RFR: 8357258: x86: Improve receiver type profiling reliability [v8]

Wed Dec 10 08:33:32 UTC 2025

On Thu, 4 Dec 2025 19:14:43 GMT, Vladimir Ivanov <vlivanov at openjdk.org> wrote:

> I'm curious how performance-sensitive that part of code is. Does it make sense to try to further optimize it?

This is about 5-th-ish version of this code, so I don't think there is more juice to squeeze out of it. The current version is more or less optimal. The stratification into three cases looks the best performing overall.

> fast path can be further optimized for no nulls case by offloading more work on found_null slow path [1]

Yeah, but putting checks for both installed receiver and nullptr slot turns out hurting performance; this is bad even without extra control flow. Two separate loops are more efficient, even for small number of iterations.
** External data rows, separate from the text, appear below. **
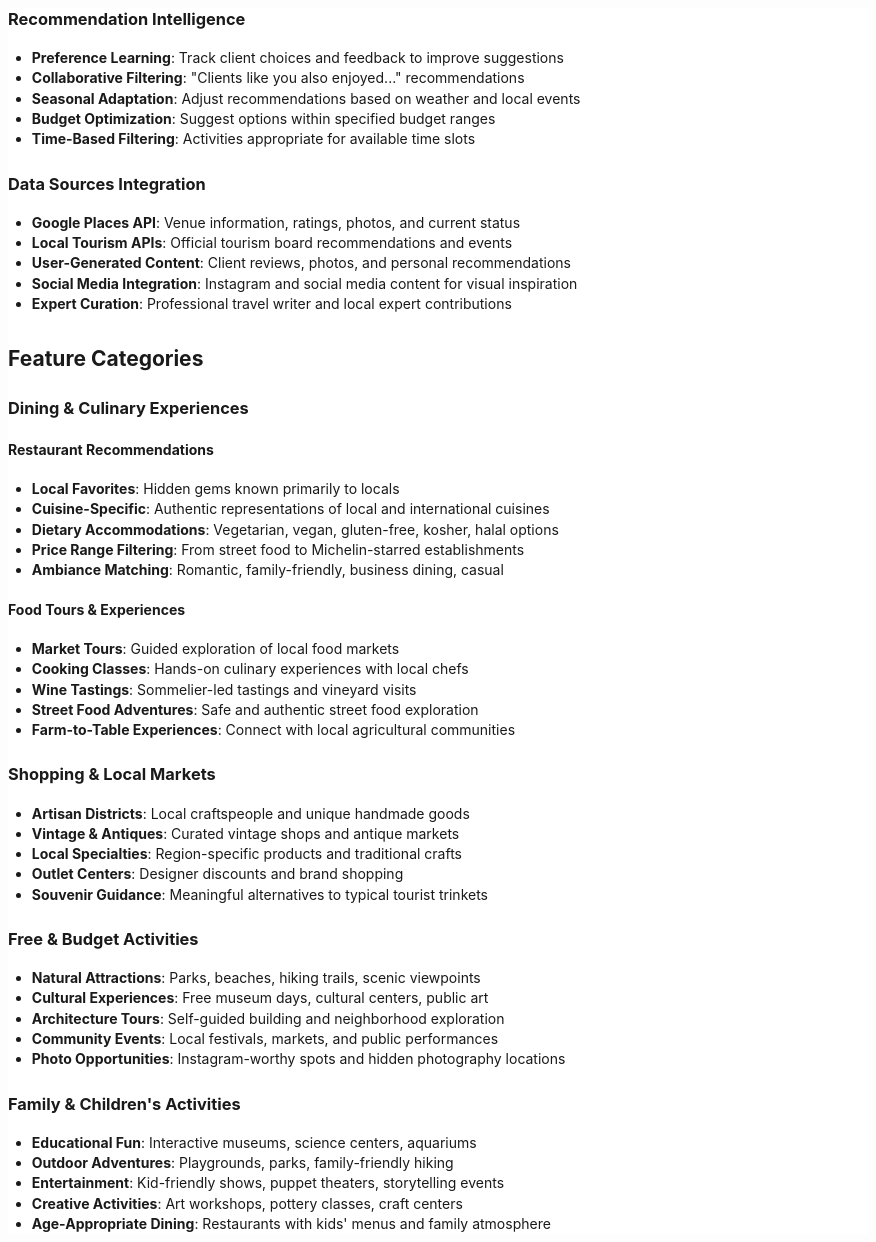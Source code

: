 ### Recommendation Intelligence
- **Preference Learning**: Track client choices and feedback to improve suggestions
- **Collaborative Filtering**: "Clients like you also enjoyed..." recommendations
- **Seasonal Adaptation**: Adjust recommendations based on weather and local events
- **Budget Optimization**: Suggest options within specified budget ranges
- **Time-Based Filtering**: Activities appropriate for available time slots

### Data Sources Integration
- **Google Places API**: Venue information, ratings, photos, and current status
- **Local Tourism APIs**: Official tourism board recommendations and events
- **User-Generated Content**: Client reviews, photos, and personal recommendations
- **Social Media Integration**: Instagram and social media content for visual inspiration
- **Expert Curation**: Professional travel writer and local expert contributions

## Feature Categories

### Dining & Culinary Experiences
#### Restaurant Recommendations
- **Local Favorites**: Hidden gems known primarily to locals
- **Cuisine-Specific**: Authentic representations of local and international cuisines
- **Dietary Accommodations**: Vegetarian, vegan, gluten-free, kosher, halal options
- **Price Range Filtering**: From street food to Michelin-starred establishments
- **Ambiance Matching**: Romantic, family-friendly, business dining, casual

#### Food Tours & Experiences
- **Market Tours**: Guided exploration of local food markets
- **Cooking Classes**: Hands-on culinary experiences with local chefs
- **Wine Tastings**: Sommelier-led tastings and vineyard visits
- **Street Food Adventures**: Safe and authentic street food exploration
- **Farm-to-Table Experiences**: Connect with local agricultural communities

### Shopping & Local Markets
- **Artisan Districts**: Local craftspeople and unique handmade goods
- **Vintage & Antiques**: Curated vintage shops and antique markets
- **Local Specialties**: Region-specific products and traditional crafts
- **Outlet Centers**: Designer discounts and brand shopping
- **Souvenir Guidance**: Meaningful alternatives to typical tourist trinkets

### Free & Budget Activities
- **Natural Attractions**: Parks, beaches, hiking trails, scenic viewpoints
- **Cultural Experiences**: Free museum days, cultural centers, public art
- **Architecture Tours**: Self-guided building and neighborhood exploration
- **Community Events**: Local festivals, markets, and public performances
- **Photo Opportunities**: Instagram-worthy spots and hidden photography locations

### Family & Children's Activities
- **Educational Fun**: Interactive museums, science centers, aquariums
- **Outdoor Adventures**: Playgrounds, parks, family-friendly hiking
- **Entertainment**: Kid-friendly shows, puppet theaters, storytelling events
- **Creative Activities**: Art workshops, pottery classes, craft centers
- **Age-Appropriate Dining**: Restaurants with kids' menus and family atmosphere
It also helpfully optimizes for the best case, when profile is smaller than `TypeProfileWidth`, which is what we want.

>  2 slots is the most common case; any benefits from optimizing specifically for it (e.g., unroll the loops)?

I don't think it is worth the extra complexity, honestly. The loop-y code in current version is still a significant code density win over the decision-tree (unrolled, effectively) approach we are doing currently. Keeping this thing simple means more reliability and less testing surface, plus much less headache to port to other architectures.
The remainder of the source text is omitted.